Browning sauce is the secret to many Caribbean stews and dishes. It is made by burning sugar before adding liquid to stop the cooking.
Oftentimes, it is made in the pot right before tossing in meat or vegetables to make stews and pelau. But, getting the brown color just right can be daunting for newbies to Caribbean cooking.
To solve this, you can make your own browning sauce beforehand and use it in your favorite Jamaican, Trini and Caribbean food. Or in rum cake!
This post contains Amazon affiliate links and may earn a small commission for qualifying purchases.
What is Caribbean browning sauce
Caribbean browning sauce, also called browning sauce or burnt sugar, is a dark brown liquid made by caramelizing sugar that both flavors and colors a wide range of Caribbean food from soups, stews and even rum cake.
Burning sugar when cooking meat is an old African cooking technique so the sauce and dishes made with it are African inspired.
What does browning sauce taste like
Browning sauce has a smoky, molasses-like taste. When used in small amounts, there are some hints of sweetness, however, if too much browning is used, it can taste bitter.

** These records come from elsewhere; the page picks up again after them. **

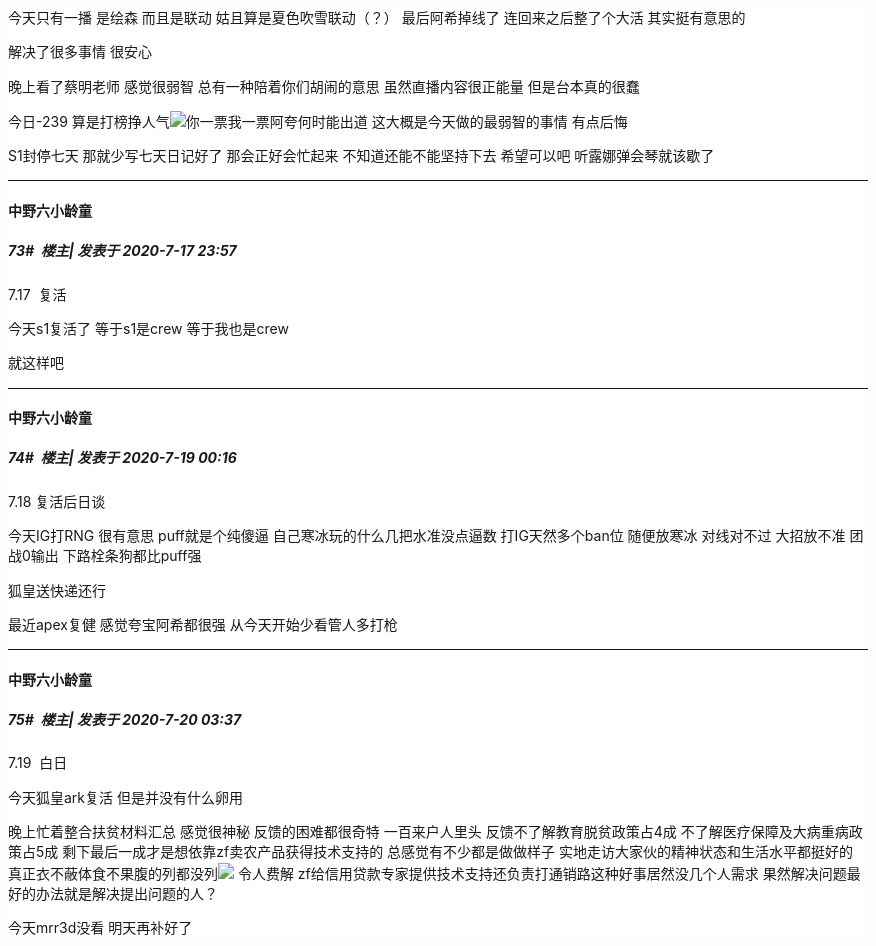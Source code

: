今天只有一播 是绘森 而且是联动
姑且算是夏色吹雪联动（？）
最后阿希掉线了 连回来之后整了个大活 其实挺有意思的

解决了很多事情 很安心 

晚上看了蔡明老师 感觉很弱智 总有一种陪着你们胡闹的意思 虽然直播内容很正能量 但是台本真的很蠢

今日-239 算是打榜挣人气<img src="https://static.saraba1st.com/image/smiley/face2017/001.png" referrerpolicy="no-referrer">你一票我一票阿夸何时能出道 这大概是今天做的最弱智的事情 有点后悔

S1封停七天 那就少写七天日记好了 那会正好会忙起来 不知道还能不能坚持下去 希望可以吧
听露娜弹会琴就该歇了


-----

####  中野六小龄童  
##### 73#         楼主| 发表于 2020-7-17 23:57


7.17  复活

今天s1复活了 等于s1是crew 等于我也是crew 

就这样吧


-----

####  中野六小龄童  
##### 74#         楼主| 发表于 2020-7-19 00:16


7.18 复活后日谈

今天IG打RNG 很有意思
puff就是个纯傻逼 自己寒冰玩的什么几把水准没点逼数 打IG天然多个ban位 随便放寒冰 对线对不过 大招放不准 团战0输出 下路栓条狗都比puff强

狐皇送快递还行

最近apex复健 感觉夸宝阿希都很强 从今天开始少看管人多打枪


-----

####  中野六小龄童  
##### 75#         楼主| 发表于 2020-7-20 03:37


7.19  白日

今天狐皇ark复活 但是并没有什么卵用

晚上忙着整合扶贫材料汇总 感觉很神秘
反馈的困难都很奇特 一百来户人里头 反馈不了解教育脱贫政策占4成 不了解医疗保障及大病重病政策占5成 剩下最后一成才是想依靠zf卖农产品获得技术支持的
总感觉有不少都是做做样子 实地走访大家伙的精神状态和生活水平都挺好的 真正衣不蔽体食不果腹的列都没列<img src="https://static.saraba1st.com/image/smiley/face2017/001.png" referrerpolicy="no-referrer"> 令人费解
zf给信用贷款专家提供技术支持还负责打通销路这种好事居然没几个人需求 果然解决问题最好的办法就是解决提出问题的人？

今天mrr3d没看 明天再补好了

What is browning sauce made of
You only need two ingredients to make browning sauce: brown sugar (2 parts) and boiling water (1 part). White sugar can be used but, most often, brown sugar is the preferred choice. Lukewarm or cold water can also work but it will cause the sugar to clump together and take longer to make the sauce.
How to make browning sauce
To make browning sauce, brown sugar must melt and caramelize until it develops a dark brown color. Once that color is achieved, hot water is added to stop the cooking process and to turn the burnt sugar into a sauce.

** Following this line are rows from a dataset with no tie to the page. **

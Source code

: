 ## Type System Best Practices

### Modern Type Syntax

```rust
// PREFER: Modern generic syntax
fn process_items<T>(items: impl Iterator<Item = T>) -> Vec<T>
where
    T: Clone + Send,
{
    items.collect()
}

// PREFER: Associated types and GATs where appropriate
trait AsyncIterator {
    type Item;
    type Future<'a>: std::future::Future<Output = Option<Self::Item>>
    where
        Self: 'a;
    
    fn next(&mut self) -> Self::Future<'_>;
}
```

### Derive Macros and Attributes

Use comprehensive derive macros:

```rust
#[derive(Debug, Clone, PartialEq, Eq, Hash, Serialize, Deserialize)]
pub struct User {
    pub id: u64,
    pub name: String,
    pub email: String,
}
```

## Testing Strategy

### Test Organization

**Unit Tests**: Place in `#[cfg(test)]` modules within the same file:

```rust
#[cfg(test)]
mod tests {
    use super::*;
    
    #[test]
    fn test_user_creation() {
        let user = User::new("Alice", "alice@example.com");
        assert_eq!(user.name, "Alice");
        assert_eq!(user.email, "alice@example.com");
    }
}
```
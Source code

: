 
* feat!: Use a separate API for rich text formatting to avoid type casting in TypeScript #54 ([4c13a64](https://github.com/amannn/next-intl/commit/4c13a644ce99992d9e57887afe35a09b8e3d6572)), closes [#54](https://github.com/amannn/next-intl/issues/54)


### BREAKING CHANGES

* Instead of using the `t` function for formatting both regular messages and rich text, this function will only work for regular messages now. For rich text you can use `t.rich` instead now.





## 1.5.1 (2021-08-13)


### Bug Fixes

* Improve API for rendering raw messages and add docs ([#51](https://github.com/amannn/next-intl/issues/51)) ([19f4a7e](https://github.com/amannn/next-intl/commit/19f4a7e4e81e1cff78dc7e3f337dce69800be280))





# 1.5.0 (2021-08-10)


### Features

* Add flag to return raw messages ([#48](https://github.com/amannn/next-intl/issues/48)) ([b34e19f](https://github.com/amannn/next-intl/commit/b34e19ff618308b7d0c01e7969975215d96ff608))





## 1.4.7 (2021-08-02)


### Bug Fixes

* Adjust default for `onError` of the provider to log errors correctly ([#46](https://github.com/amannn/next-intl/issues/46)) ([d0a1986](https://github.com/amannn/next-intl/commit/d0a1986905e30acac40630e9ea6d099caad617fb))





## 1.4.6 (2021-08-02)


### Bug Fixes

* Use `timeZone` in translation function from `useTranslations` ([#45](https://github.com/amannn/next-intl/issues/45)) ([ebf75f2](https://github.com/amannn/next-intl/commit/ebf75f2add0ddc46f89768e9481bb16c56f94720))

Let’s get into the details.
How to burn sugar for browning sauce
Step 1: Place a small pot on low heat and allow to heat up. Once it is nice and hot, add the sugar.
Step 2: Stir occasionally for about five minutes. You will see the sugar in contact with the pot begin to melt. Stir to ensure even heating.
After another two minutes, all the sugar crystals should fully melt. Look at that caramelized sugar! If you scale up this recipe, it’ll take longer to reach this point.
As more heat is added, the sugar will become frothy and you will see puffs of steam (be careful they can burn).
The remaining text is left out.